Dopo O’Riordain, un altro ministro, Kevin Humphrey, ha spiegato che il 75% di voti favorevoli al matrimonio gay nel suo distretto, il sud-est di Dublino, costituiscono l’evidente preludio a una vittoria del “sì”. Michael Martin, leader del partito Fianna Fail, su posizioni cattoliche ma a favore del matrimonio gay, ha parlato di “chiaro successo del sì” basandosi sul 60% di voti favorevoli riscontrati nella sua città, Cork. Mentre è di John Murray, attivista di primo piano e membro del think tank messo in piedi dal cattolico Iona Institute per orchestrare la campagna per il “no”, la prima ammissione della probabile sconfitta. Un altro esponente dello Iona Institute, David Quinn, ha parlato di vittoria “impressionante” del sì: dai primi dati emerge che i voti a favore del matrimonio gay sono “quasi il doppio dei no”.

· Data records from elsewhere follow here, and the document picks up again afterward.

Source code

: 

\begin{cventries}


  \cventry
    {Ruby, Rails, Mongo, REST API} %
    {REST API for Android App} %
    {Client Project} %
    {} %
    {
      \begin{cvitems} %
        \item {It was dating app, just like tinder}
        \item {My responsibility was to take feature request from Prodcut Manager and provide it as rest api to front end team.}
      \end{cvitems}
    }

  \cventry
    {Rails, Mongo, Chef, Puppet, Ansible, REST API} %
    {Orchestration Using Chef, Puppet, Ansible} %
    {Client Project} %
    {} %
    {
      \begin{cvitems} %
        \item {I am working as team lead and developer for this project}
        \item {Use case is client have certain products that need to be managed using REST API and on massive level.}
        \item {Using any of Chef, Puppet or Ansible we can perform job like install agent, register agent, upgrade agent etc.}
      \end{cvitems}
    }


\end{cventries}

Infine, è stata la volta del premier Enda Kenny, che rompendo l’istituzionale riserbo si è detto “ottimista per la vittoria del sì. Con questo referendum il popolo irlandese sta mandando un messaggio pionieristico“.

Dunque, rispettate le previsioni. Secondo un sondaggio Ipsos pubblicato dall’Irish Times la scorsa settimana, il 70% degli interpellati si era detto a favore dei matrimoni tra omosessuali. Un secondo sondaggio, realizzato per il Sunday Independent, dava il “sì” in vantaggio di 29 punti percentuali.

Sulla scheda del referendum, i 3,2 milioni di irlandesi con diritto di voto hanno dovuto rispondere a una semplice domanda: volete che sia emendato l’articolo 41 della Costituzione del 1937, con l’inserimento di una nuova clausola nella sezione “Famiglia”?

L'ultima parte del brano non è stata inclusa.